Изменить стиль страницы

Все персонажи картины жирны, красны, загорелы, с кожей дубленой и распухшей от резких бризов, начиная с кончиков пальцев до самых плеч, со лба до затылка. Какая морская соль разъела все, что было обнажено, оживила кровь, пропитала кожу, раздула вены, заставила побагроветь белое тело, словно окрасила все киноварью. Все это грубо, точно передает жизнь. Все это видел на набережных Шельды человек, обобщенно, но правильно различающий как цвета, так и формы, ценящий правду, когда она выразительна, не боящийся грубо передавать грубые вещи, бесподобно знающий свое дело и ничего не страшащийся.

Благодаря некоторым обстоятельствам, позволившим мне видеть эту картину вблизи и уяснить себе работу мастера так же хорошо, как если бы Рубенс выполнял ее передо мною, мне удалось открыть в ней одну особенность: она как будто посвящает нас во все свои тайны, и тем не менее она изумляет нас, как если бы не открыла ни одной.
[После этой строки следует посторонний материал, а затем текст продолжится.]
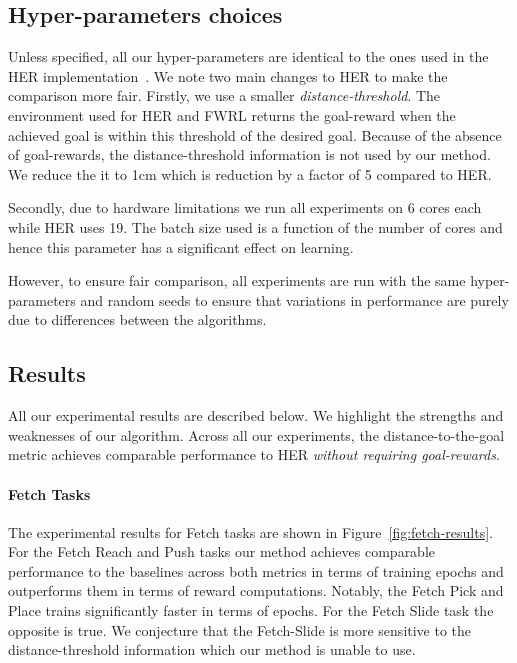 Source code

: %


\subsection{Hyper-parameters choices}
Unless specified, all our hyper-parameters are identical to the ones
used in the HER
implementation~\citep{dhariwal2017baselines}. We note two main changes
to HER to make the comparison more fair. Firstly,
we use a smaller \emph{distance-threshold}.
The environment used for HER and FWRL returns the goal-reward when the
achieved goal is within this threshold of the desired goal. Because of
the absence of goal-rewards, the distance-threshold information is not used by our
method.
We reduce the it to 1cm which is reduction by a factor of 5 compared to
HER.

Secondly, due to hardware limitations we run all experiments on 6
cores each
while HER uses 19. The batch size used is a function of the number of
cores and hence this parameter has a significant effect on learning. 

However, to ensure fair comparison, all experiments are run with the same hyper-parameters and
random seeds to ensure that variations in performance are purely due
to differences between the algorithms.

\subsection{Results}
All our experimental results are described below. We highlight the strengths and
weaknesses of our algorithm. Across all our experiments, the
distance-to-the-goal metric achieves comparable performance to HER
\emph{without requiring goal-rewards}. 

\paragraph{Fetch Tasks}

The experimental results for Fetch tasks are shown in
Figure~\ref{fig:fetch-results}. For the Fetch Reach and Push tasks our
method achieves comparable performance to the baselines 
across both metrics in terms of training epochs and outperforms them in
terms of reward computations. Notably, the Fetch
Pick and Place trains significantly faster in terms of epochs. For the Fetch
Slide task the opposite is true.
We conjecture that the Fetch-Slide is more sensitive to the
distance-threshold information which our method is unable to use.

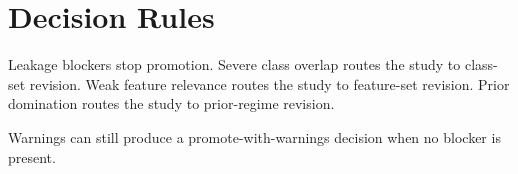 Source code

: \section{Decision Rules}

Leakage blockers stop promotion. Severe class overlap routes the study to class-set revision. Weak feature relevance routes the study to feature-set revision. Prior domination routes the study to prior-regime revision.

Warnings can still produce a promote-with-warnings decision when no blocker is present.

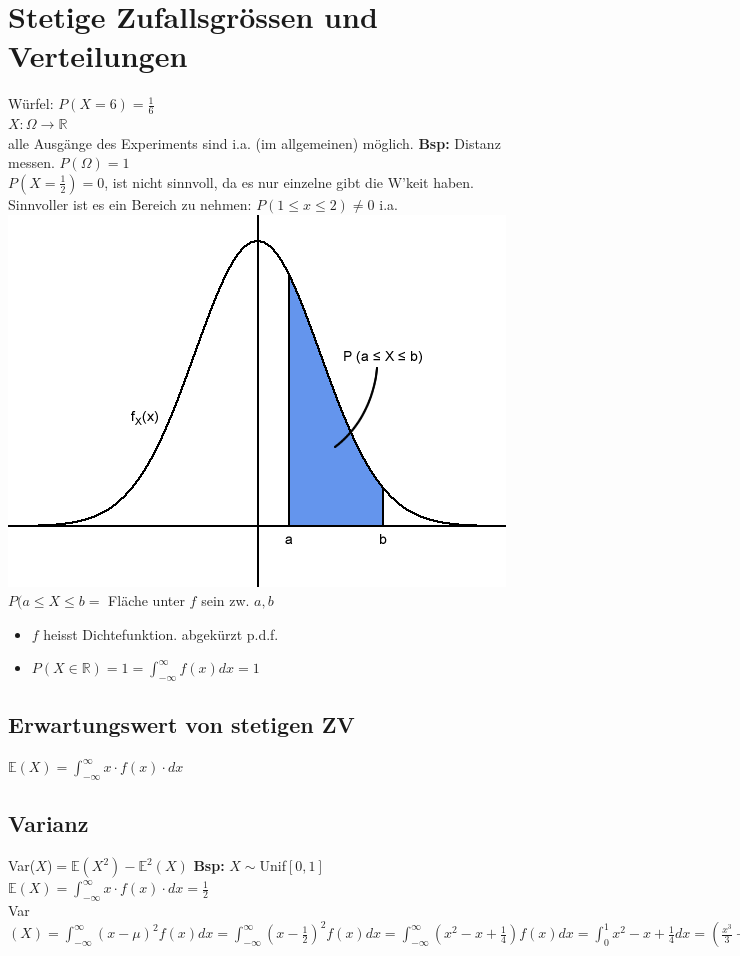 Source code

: \documentclass[a4paper,10pt]{article}
\newcommand{\RN}{\mathbb{R}} %
\newcommand{\EN}{\mathbb{E}}
\newcommand{\Bold}[1]{\textbf{#1}} %
\newcommand{\Oneover}[1]{\frac{1}{#1}} %
\begin{document}
\section{Stetige Zufallsgrössen und Verteilungen}
Würfel: $P(X=6)=\Oneover{6}$\\
$X:\Omega\to\RN$\\
alle Ausgänge des Experiments sind i.a. (im allgemeinen) möglich.
\Bold{Bsp:} Distanz messen. $P(\Omega)=1$\\
$P(X=\Oneover{2})=0$, ist nicht sinnvoll, da es nur einzelne gibt die W'keit haben. Sinnvoller ist es ein Bereich zu nehmen: $P(1\leq x\leq 2)\neq 0$ i.a.\\
\includegraphics[scale=0.5]{Integral-dichte.png}\\
$P(a\leq X\leq b=$ Fläche unter $f$ sein zw. $a,b$
\begin{itemize}
 \item $f$ heisst Dichtefunktion. abgekürzt p.d.f.
 \item $P(X\in\RN)=1=\int_{-\infty}^{\infty}f(x)dx=1$
\end{itemize}
\subsection{Erwartungswert von stetigen ZV}
$\EN(X)=\int_{-\infty}^{\infty}x\cdot f(x)\cdot dx$
\subsection{Varianz}
Var($X$)$=\EN(X^2)-\EN^2(X)$
\Bold{Bsp:} $X\sim$Unif$[0,1]$\\
$\EN(X)=\int_{-\infty}^{\infty}x\cdot f(x)\cdot dx=\Oneover{2}$\\
Var$(X)=\int_{-\infty}^{\infty}(x-\mu)^2f(x)dx=\int_{-\infty}^{\infty}(x-\Oneover{2})^2f(x)dx=\int_{-\infty}^{\infty}(x^2-x+\Oneover{4})f(x)dx=\int_{0}^{1}x^2-x+\Oneover{4}dx=(\frac{x^3}{3}-\frac{x^2}{2}+\frac{x}{4})\mid_0^1=\frac{1}{3}-\frac{1}{2}+\frac{1}{4}=\Oneover{12} $
\end{document}
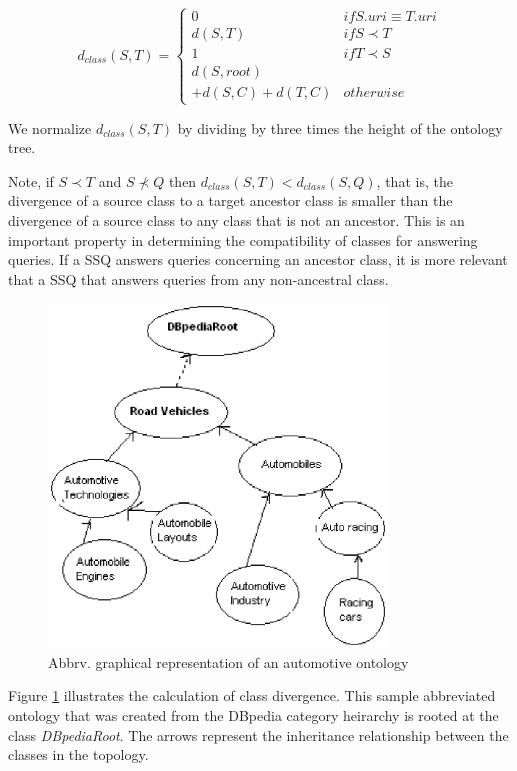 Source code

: \begin{equation}
d_{class}(S, T) = \begin{cases}
0 & if S.{uri} \equiv T.{uri}\\
d(S, T) & if S \prec T\\
1 & if T \prec S\\
d(S,root) \\+ d(S,C) + d(T,C) & otherwise
\end{cases}
\end{equation}

We normalize $d_{class}(S, T)$ by dividing by three times the height
of the ontology tree.

Note, if $S \prec T$ and $S \not\prec Q$ then $d_{class}(S,T) <
d_{class}(S,Q)$, that is, the divergence of a source class to a target
ancestor class is smaller than the divergence of a source class to any
class that is not an ancestor. This is an important property in
determining the compatibility of classes for answering queries.  If a
SSQ answers queries concerning an ancestor class, it is more relevant
that a SSQ that answers queries from any non-ancestral class.

\begin{figure}[t]
\centering
\includegraphics[width=90mm]{class_divergence.eps}
\caption{Abbrv. graphical representation of an automotive ontology}
\label{fig:class_divergence}
\end{figure}

Figure \ref{fig:class_divergence} illustrates the calculation of class
divergence. This sample abbreviated ontology that was created from the
DBpedia category heirarchy is rooted at the class
\textit{DBpediaRoot}. The arrows represent the inheritance
relationship between the classes in the topology.

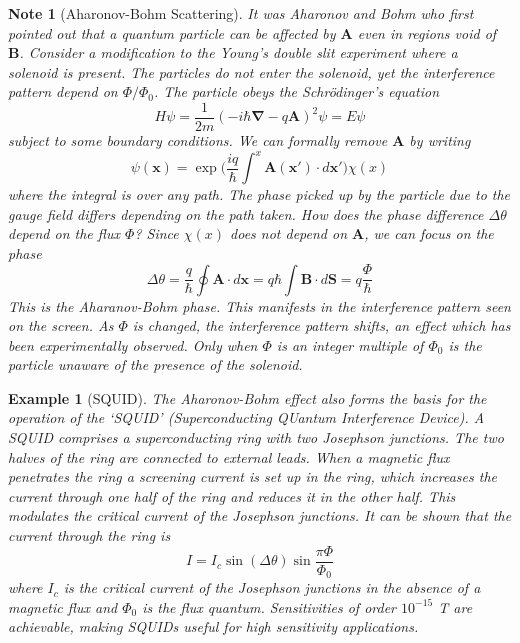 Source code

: \documentclass[a4paper]{article}
\newtheorem{eg}{Example}[section]
\newtheorem{Note}{Note}[section]
\theoremstyle{new}
\begin{document}
\begin{Note}[Aharonov-Bohm Scattering]
It was Aharonov and Bohm who first pointed out that a quantum particle can be affected by $\mathbf{A}$ even in regions void of $\mathbf{B}$. Consider a modification to the Young's double slit experiment where a solenoid is present. The particles do not enter the solenoid, yet the interference pattern depend on $\Phi/\Phi_0$. The particle obeys the Schr\"{o}dinger's equation
$$H\psi=\frac{1}{2m}(-i\hbar\boldsymbol{\nabla}-q\mathbf{A})^2\psi=E\psi$$
subject to some boundary conditions. We can formally remove $\mathbf{A}$ by writing 
$$\psi(\mathbf{x})=\exp\bigg(\frac{iq}{\hbar}\int^x\mathbf{A}(\mathbf{x'})\cdot d\mathbf{x'}\bigg)\chi(x)$$
where the integral is over any path. The phase picked up by the particle due to the gauge field differs depending on the path taken. How does the phase difference $\Delta\theta$ depend on the flux $\Phi$? Since $\chi(x)$ does not depend on $\mathbf{A}$, we can focus on the phase
$$\Delta\theta=\frac{q}{\hbar}\oint\mathbf{A}\cdot d\mathbf{x}=q\hbar\int\mathbf{B}\cdot d\mathbf{S}=q\frac{\Phi}{\hbar}$$
This is the Aharanov-Bohm phase. This manifests in the interference pattern seen on the screen. As $\Phi$ is changed, the interference pattern shifts, an effect which has been experimentally observed. Only when $\Phi$ is an integer multiple of $\Phi_0$ is the particle unaware of the presence of the solenoid.
\end{Note}
\begin{eg}[SQUID]
The Aharonov-Bohm effect also forms the basis for the operation of the `SQUID' (Superconducting QUantum Interference Device). A SQUID comprises a superconducting ring with two Josephson junctions. The two halves of the ring are connected to external leads. When a magnetic flux penetrates the ring a screening current is set up in the ring, which increases the current through one half of the ring and reduces it in the other half. This modulates the critical current of the Josephson junctions. It can be shown
that the current through the ring is 
$$I=I_c\sin(\Delta\theta)\sin\frac{\pi\Phi}{\Phi_0}$$
where $I_c$ is the critical current of the Josephson junctions in the absence of a magnetic flux and $\Phi_0$ is the flux quantum. Sensitivities of order $10^{−15}$ T are achievable, making SQUIDs useful for high sensitivity applications.
\end{eg}
\end{document}

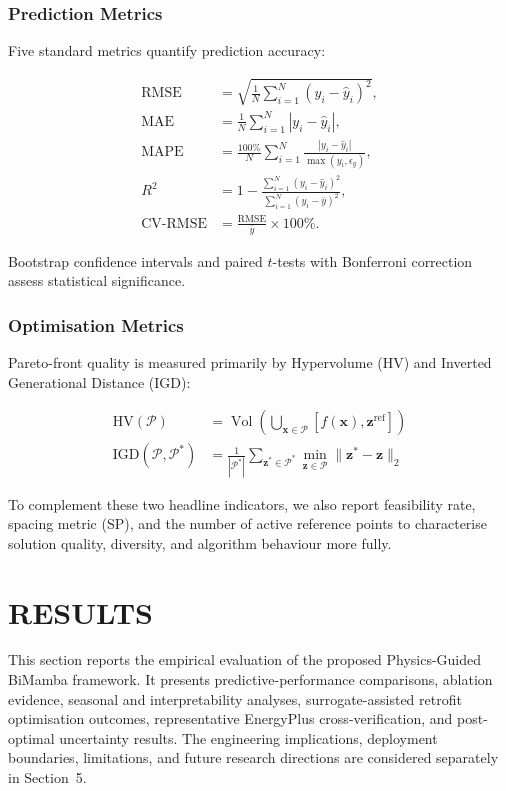 \documentclass[11pt]{article}
\providecommand{\RMSE}{\text{RMSE}}
\providecommand{\MAE}{\text{MAE}}
\providecommand{\MAPE}{\text{MAPE}}
\providecommand{\CVRMSE}{\text{CV-RMSE}}
\begin{document}
\subsubsection{Prediction Metrics}

Five standard metrics quantify prediction accuracy:

\begin{align}
\RMSE &= \sqrt{\frac{1}{N}\sum_{i=1}^{N}(y_i-\hat{y}_i)^2}, \label{eq:rmse} \\
\MAE &= \frac{1}{N}\sum_{i=1}^{N}|y_i-\hat{y}_i|, \label{eq:mae} \\
\MAPE &= \frac{100\%}{N}\sum_{i=1}^{N}\frac{|y_i-\hat{y}_i|}{\max(y_i,\epsilon_y)}, \label{eq:mape} \\
R^2 &= 1-\frac{\sum_{i=1}^{N}(y_i-\hat{y}_i)^2}{\sum_{i=1}^{N}(y_i-\bar{y})^2}, \label{eq:r2} \\
\CVRMSE &= \frac{\RMSE}{\bar{y}}\times 100\%. \label{eq:cvrmse}
\end{align}

Bootstrap confidence intervals and paired $t$-tests with Bonferroni correction assess statistical significance.

\subsubsection{Optimisation Metrics}

Pareto-front quality is measured primarily by Hypervolume (HV) and Inverted Generational Distance (IGD):

\begin{align}
\text{HV}(\mathcal{P}) &= \operatorname{Vol}\left( \bigcup_{\mathbf{x}\in\mathcal{P}} [f(\mathbf{x}),\mathbf{z}^{\text{ref}}] \right) \label{eq:hv} \\
\text{IGD}(\mathcal{P},\mathcal{P}^\ast) &= \frac{1}{|\mathcal{P}^\ast|} \sum_{\mathbf{z}^\ast\in\mathcal{P}^\ast} \min_{\mathbf{z}\in\mathcal{P}} \|\mathbf{z}^\ast-\mathbf{z}\|_2 \label{eq:igd}
\end{align}

To complement these two headline indicators, we also report feasibility rate, spacing metric (SP), and the number of active reference points to characterise solution quality, diversity, and algorithm behaviour more fully.

\section{RESULTS}

This section reports the empirical evaluation of the proposed Physics-Guided BiMamba framework. It presents predictive-performance comparisons, ablation evidence, seasonal and interpretability analyses, surrogate-assisted retrofit optimisation outcomes, representative EnergyPlus cross-verification, and post-optimal uncertainty results. The engineering implications, deployment boundaries, limitations, and future research directions are considered separately in Section~5.
\end{document}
Я уже говорил вам об этом прежде, чем получил здесь новое подтверждение.

Трудно понять не самую технику работы Рубенса, а то, как с помощью такой техники он достигает высокой степени совершенства. Средства Рубенса просты, метод его элементарен. Это — прекрасное панно, гладкое, чистое и светлое, над которым работает удивительно быстрая, ловкая, чуткая и сдержанная рука. Стремительная страстность, обычно приписываемая Рубенсу, проявляется скорее в характере его ощущений, чем в беспорядочности письма. Кисть его настолько же спокойна, насколько пламенна его душа и стремителен его ум. У Рубенса столь точное соответствие и быстрое взаимодействие между зрением, чувством и рукой и такое совершенное повиновение их друг другу, что впечатления, которые получает мозг, управляющий действием, сразу же передаются инструменту. Ничто так не обманчиво, как эта кажущаяся лихорадочность, сдерживаемая глубоким расчетом и пользующаяся механизмом, успешно прошедшим всякие испытания. То же можно сказать и о зрительном восприятии, а следовательно, и о подборе красок. Сами цвета весьма элементарны и кажутся сложными лишь благодаря эффектам, извлекаемым из них художником, и той роли, какую он заставляет их играть. Весьма ограничено у Рубенса и количество основных цветов, причем ничто не рассчитано так точно, как способ их противопоставления друг другу. Исключительно проста и манера нюансировать их. Но тем более изумителен получаемый Рубенсом результат. Ни один из цветовых тонов Рубенса не является редким сам по себе. Если вы возьмете его красный цвет, вам легко будет определить его формулу: он состоит из киновари и охры, одинаковым образом смешанных, почти без оттенков.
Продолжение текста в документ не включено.